If you're transsexual, you know that the thought of spending the next 20-30, or even 40-50 years as a man, is probably more terrifying than being shot in the head, especially if you believe that you might reincarnate into a girl's body, and have memory of how much you wanted to be a girl.
If you straddle the fence too long, you will fall forword or backward, and any spikes in the fence will make you very uncomfortable.when you do.
If you are just a cross-dresser, and you have no real desire to transition, then enjoy your nights out, or even whole week-ends, and have a good time with that, and feel free to socialize with those who enjoy that. If you are a transsexual, you've probably wanted to be a girl more than anything else in the world, and have wanted it for a very long time. If you won the lotto, the first thing you would do is start your sex change. You'd certainly start the laser, electrolysis, and hormones immediatly.
You're lucky. You have a health car eprogram that pays some of your transition expenses.

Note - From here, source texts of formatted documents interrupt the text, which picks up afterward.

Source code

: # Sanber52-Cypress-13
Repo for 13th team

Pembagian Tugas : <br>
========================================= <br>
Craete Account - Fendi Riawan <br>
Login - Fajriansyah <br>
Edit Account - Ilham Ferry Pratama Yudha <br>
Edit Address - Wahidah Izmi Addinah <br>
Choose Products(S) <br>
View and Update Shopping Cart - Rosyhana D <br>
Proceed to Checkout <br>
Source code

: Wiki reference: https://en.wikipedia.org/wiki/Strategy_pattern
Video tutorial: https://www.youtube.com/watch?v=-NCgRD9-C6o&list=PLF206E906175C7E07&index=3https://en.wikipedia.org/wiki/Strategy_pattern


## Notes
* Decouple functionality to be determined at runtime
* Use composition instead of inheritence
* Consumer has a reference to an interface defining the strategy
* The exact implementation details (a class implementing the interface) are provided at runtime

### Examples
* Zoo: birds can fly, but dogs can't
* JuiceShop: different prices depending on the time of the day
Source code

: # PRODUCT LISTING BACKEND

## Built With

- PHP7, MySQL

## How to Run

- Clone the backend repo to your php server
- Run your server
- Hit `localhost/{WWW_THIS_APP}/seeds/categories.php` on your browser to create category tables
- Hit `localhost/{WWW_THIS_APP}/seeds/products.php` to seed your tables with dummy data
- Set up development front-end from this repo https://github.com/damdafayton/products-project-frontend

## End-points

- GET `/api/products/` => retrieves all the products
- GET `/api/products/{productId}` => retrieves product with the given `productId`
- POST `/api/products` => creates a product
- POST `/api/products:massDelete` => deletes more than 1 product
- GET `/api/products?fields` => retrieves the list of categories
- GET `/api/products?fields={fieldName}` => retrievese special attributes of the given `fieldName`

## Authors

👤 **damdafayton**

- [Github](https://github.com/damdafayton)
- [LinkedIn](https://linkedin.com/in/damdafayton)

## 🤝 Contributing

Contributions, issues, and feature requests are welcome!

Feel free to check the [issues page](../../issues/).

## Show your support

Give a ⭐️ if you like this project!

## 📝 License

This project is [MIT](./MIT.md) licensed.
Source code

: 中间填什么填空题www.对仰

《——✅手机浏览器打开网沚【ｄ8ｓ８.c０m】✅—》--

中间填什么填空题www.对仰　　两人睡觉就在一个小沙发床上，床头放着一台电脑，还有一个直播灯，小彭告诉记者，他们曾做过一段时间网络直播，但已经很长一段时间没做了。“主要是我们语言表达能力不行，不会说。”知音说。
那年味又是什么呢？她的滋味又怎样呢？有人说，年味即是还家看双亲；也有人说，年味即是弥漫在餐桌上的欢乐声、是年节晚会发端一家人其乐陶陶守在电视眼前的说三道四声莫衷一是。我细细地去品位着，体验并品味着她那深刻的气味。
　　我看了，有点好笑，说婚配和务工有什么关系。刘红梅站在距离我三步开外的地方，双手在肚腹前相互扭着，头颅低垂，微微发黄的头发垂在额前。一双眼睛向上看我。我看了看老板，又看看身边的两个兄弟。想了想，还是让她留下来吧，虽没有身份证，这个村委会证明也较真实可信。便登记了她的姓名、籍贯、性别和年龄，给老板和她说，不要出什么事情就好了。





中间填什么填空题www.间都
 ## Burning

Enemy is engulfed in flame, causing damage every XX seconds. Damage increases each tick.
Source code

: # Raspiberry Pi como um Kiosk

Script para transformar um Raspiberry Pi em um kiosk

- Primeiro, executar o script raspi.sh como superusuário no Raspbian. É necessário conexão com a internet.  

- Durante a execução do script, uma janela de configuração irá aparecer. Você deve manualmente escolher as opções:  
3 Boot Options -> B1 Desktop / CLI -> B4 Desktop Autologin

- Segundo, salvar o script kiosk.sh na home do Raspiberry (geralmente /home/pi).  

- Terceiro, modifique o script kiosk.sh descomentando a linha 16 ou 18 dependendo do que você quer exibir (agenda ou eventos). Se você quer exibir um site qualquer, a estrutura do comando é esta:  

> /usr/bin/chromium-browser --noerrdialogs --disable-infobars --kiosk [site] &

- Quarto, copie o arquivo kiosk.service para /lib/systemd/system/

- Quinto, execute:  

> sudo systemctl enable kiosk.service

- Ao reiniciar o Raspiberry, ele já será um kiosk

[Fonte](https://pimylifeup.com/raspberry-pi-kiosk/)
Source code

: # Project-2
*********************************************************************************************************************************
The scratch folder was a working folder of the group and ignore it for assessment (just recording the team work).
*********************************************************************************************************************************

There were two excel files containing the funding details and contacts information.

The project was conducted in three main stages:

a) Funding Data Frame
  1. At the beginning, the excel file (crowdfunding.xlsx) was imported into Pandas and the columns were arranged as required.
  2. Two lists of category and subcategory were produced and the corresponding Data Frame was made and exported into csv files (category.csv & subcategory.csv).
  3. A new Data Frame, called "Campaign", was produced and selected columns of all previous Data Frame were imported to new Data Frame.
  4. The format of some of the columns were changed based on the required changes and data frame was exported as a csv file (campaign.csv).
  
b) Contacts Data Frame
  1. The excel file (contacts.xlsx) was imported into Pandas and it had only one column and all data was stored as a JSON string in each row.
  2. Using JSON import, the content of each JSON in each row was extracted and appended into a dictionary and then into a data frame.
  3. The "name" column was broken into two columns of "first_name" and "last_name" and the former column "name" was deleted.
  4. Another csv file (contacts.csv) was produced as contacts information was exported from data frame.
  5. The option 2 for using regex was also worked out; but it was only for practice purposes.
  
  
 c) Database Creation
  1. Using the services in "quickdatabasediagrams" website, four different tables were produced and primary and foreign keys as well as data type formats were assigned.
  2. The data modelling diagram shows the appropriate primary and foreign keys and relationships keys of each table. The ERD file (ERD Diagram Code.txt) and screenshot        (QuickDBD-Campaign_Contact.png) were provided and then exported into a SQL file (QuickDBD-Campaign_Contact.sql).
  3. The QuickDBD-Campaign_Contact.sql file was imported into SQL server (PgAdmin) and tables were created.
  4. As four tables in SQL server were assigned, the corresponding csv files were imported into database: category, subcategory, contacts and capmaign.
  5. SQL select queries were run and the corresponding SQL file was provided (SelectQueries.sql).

Here in the USA, insurance companies still don't cover most of the transition costs, so nearly everything is "out of pocket" and in some states, there is no legal protection aginst being fired, and if you are physically attacked or abused, the perpetrators are likely to be offered a plea bargain for probation and/or "house arrest".
Consider this. Would you rather have what you really want, and have people love you and want you for who you really are, or do you want to wait until you 70 years old, wishing you had done these things, but now you can't afford to try, risk losing the few friends you do have, who know you only as the person you pretend to be, and knowing that your low blood pressure and good health could mean that you could live to 90 or longer.
. To keep banging on about the EU rights Act, is wrong, the NHS guidelines have been accepted by Strasbourg, All the cases put before the Strasbourg courts have an adendum to the judgements, (dependant on funds beeing available) The judgements were because people were excluded from any treatment.
Schlumpf v Switzerland was about being forced to wait, the others were about being refused the right to determine their own treatmnet.